The output is the lines below from the one with "Test scalability under" through the one with "Deploy backend on", both included, printed exactly and with no other line.

Dataset records
━━━━━━━━━━━━━━━━━━━━
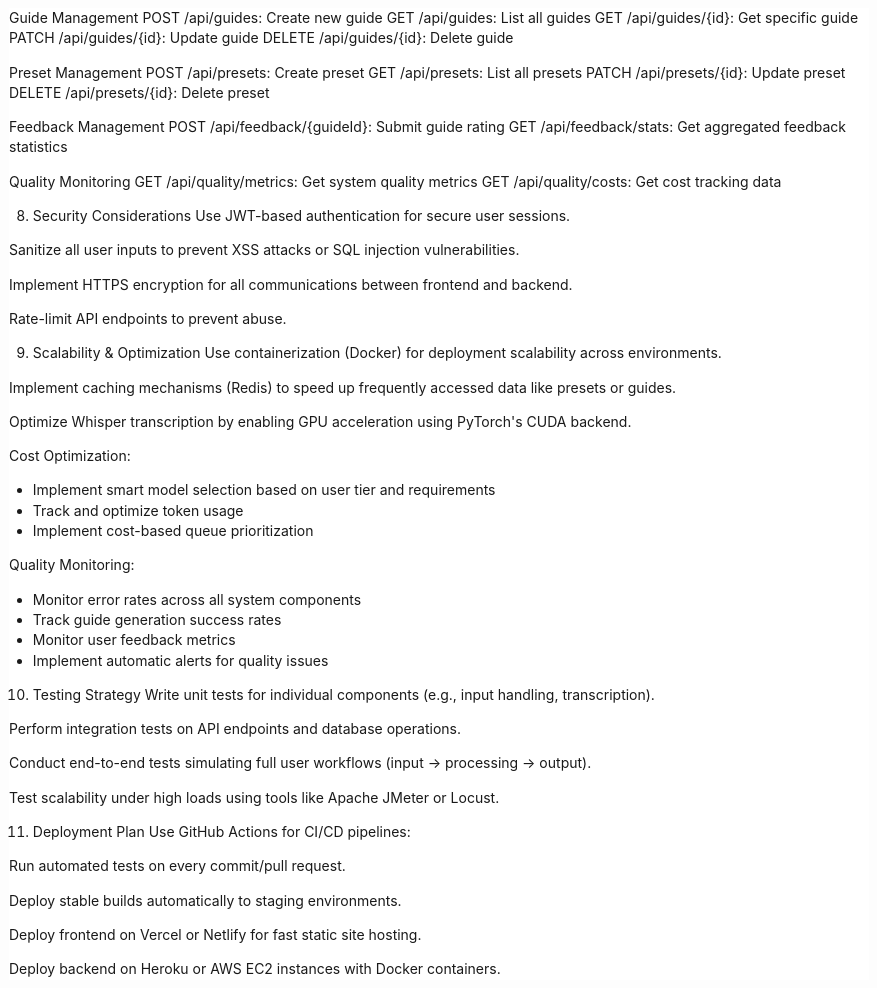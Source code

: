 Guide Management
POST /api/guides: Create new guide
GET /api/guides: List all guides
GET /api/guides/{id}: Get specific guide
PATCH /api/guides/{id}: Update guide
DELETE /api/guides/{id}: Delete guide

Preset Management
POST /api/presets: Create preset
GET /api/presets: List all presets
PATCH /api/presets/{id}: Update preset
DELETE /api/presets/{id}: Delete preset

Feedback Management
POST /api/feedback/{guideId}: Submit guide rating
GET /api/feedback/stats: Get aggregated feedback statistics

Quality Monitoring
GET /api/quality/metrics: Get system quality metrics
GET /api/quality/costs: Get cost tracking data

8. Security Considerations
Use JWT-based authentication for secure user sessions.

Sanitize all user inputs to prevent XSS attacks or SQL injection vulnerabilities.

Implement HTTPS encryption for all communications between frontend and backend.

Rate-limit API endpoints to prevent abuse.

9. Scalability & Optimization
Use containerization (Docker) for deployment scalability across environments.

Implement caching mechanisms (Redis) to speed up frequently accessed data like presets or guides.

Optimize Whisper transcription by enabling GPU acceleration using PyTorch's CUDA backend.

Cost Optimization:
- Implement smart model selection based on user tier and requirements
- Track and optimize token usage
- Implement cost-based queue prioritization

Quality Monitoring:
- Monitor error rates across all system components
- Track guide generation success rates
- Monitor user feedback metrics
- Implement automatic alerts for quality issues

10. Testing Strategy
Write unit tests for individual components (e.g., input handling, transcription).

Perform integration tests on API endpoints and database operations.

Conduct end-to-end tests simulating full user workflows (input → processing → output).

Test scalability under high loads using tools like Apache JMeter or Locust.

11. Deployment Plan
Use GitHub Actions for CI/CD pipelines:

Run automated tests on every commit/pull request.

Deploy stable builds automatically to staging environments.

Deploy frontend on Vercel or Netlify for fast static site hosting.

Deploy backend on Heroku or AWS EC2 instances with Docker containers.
━━━━━━━━━━━━━━━━━━━━
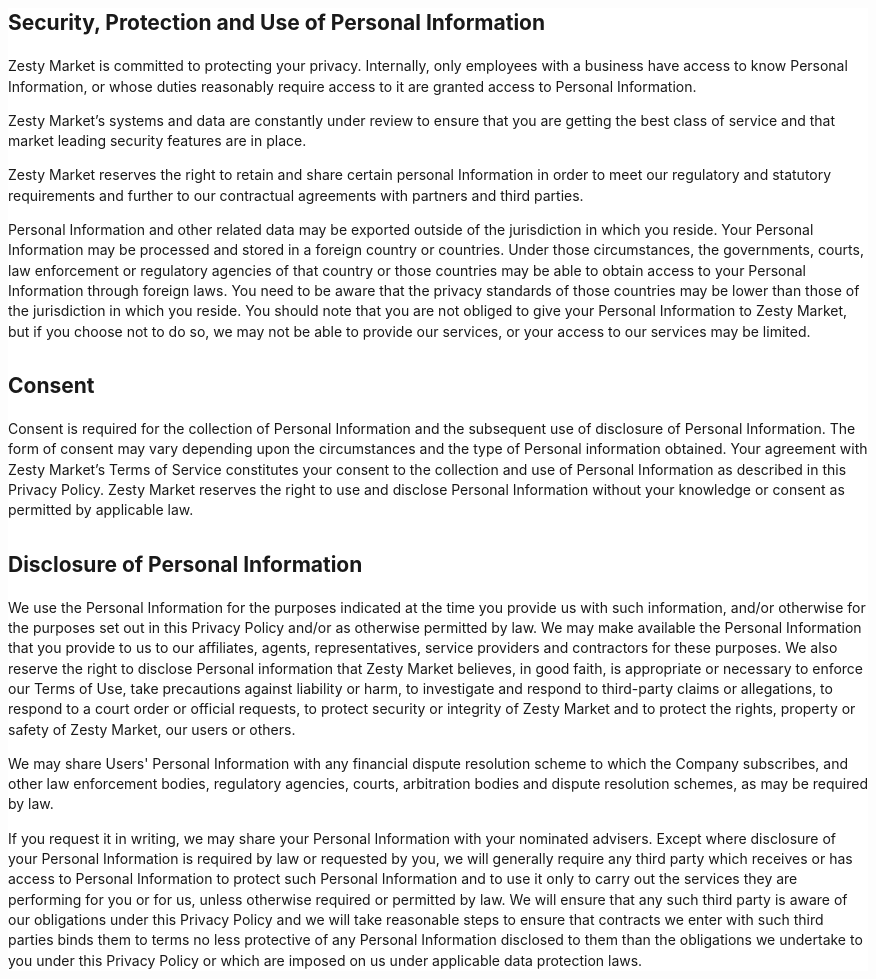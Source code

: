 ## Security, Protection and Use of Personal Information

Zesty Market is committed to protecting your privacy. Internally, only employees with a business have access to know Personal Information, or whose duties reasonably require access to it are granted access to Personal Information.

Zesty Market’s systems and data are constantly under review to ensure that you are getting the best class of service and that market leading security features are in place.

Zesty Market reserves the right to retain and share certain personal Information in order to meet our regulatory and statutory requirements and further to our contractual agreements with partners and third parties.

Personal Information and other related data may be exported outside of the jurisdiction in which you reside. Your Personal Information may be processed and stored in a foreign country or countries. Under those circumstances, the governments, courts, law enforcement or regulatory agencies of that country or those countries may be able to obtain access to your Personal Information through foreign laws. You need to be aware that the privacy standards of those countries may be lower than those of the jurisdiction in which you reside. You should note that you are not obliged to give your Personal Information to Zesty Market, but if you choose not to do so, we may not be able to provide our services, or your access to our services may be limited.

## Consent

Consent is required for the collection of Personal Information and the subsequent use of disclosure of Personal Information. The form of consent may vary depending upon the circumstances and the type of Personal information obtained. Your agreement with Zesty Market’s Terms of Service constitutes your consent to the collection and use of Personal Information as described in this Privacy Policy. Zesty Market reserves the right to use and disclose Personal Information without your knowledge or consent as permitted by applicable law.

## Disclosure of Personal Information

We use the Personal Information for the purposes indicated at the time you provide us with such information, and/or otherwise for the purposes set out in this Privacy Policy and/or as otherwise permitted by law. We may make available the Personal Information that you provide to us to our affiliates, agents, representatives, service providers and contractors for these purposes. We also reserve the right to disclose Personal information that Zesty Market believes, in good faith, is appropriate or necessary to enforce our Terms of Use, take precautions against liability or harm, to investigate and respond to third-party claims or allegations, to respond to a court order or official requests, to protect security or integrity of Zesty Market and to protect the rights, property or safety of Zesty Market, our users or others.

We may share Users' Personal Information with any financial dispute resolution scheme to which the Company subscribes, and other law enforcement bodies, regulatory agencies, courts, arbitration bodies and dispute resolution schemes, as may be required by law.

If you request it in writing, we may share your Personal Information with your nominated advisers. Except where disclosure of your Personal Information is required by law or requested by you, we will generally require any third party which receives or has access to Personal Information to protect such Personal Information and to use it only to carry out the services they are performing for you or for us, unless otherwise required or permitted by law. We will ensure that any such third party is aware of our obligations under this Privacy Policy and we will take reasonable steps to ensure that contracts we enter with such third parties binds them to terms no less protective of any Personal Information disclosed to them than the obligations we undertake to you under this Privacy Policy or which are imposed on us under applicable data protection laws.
━━━━━━━━━━━━━━━━━━━━
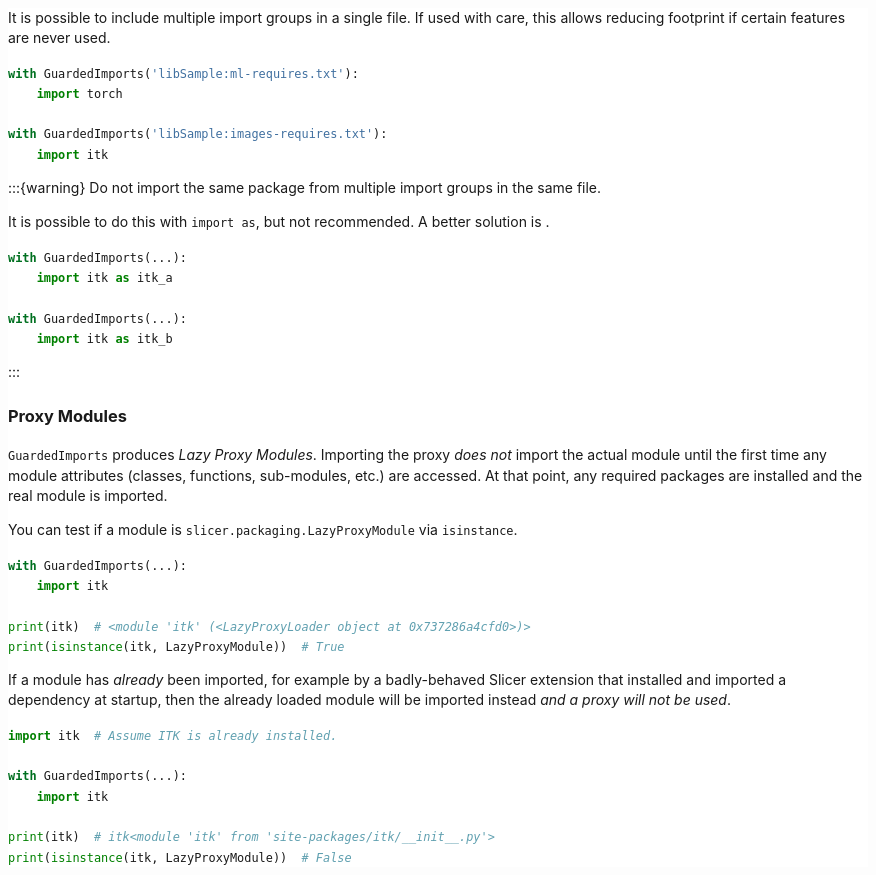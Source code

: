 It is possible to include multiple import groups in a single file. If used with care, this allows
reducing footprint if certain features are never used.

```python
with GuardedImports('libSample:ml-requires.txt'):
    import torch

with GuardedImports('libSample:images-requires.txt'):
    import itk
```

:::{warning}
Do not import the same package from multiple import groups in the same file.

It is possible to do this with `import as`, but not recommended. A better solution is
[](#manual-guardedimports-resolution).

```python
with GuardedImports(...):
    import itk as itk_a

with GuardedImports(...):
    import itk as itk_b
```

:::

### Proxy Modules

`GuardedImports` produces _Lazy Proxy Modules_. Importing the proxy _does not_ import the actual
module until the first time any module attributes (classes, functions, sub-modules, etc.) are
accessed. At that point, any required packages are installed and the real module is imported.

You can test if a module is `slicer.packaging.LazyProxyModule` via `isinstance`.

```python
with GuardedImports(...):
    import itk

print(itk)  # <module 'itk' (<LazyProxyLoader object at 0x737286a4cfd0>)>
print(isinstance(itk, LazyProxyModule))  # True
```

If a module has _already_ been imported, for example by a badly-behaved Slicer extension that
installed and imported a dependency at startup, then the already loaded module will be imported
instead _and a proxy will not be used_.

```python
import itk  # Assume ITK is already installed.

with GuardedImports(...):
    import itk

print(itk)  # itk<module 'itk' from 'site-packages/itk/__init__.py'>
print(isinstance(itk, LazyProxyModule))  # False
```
━━━━━━━━━━━━━━━━━━━━
Written response:
Test scalability under high loads using tools like Apache JMeter or Locust.

11. Deployment Plan
Use GitHub Actions for CI/CD pipelines:

Run automated tests on every commit/pull request.

Deploy stable builds automatically to staging environments.

Deploy frontend on Vercel or Netlify for fast static site hosting.

Deploy backend on Heroku or AWS EC2 instances with Docker containers.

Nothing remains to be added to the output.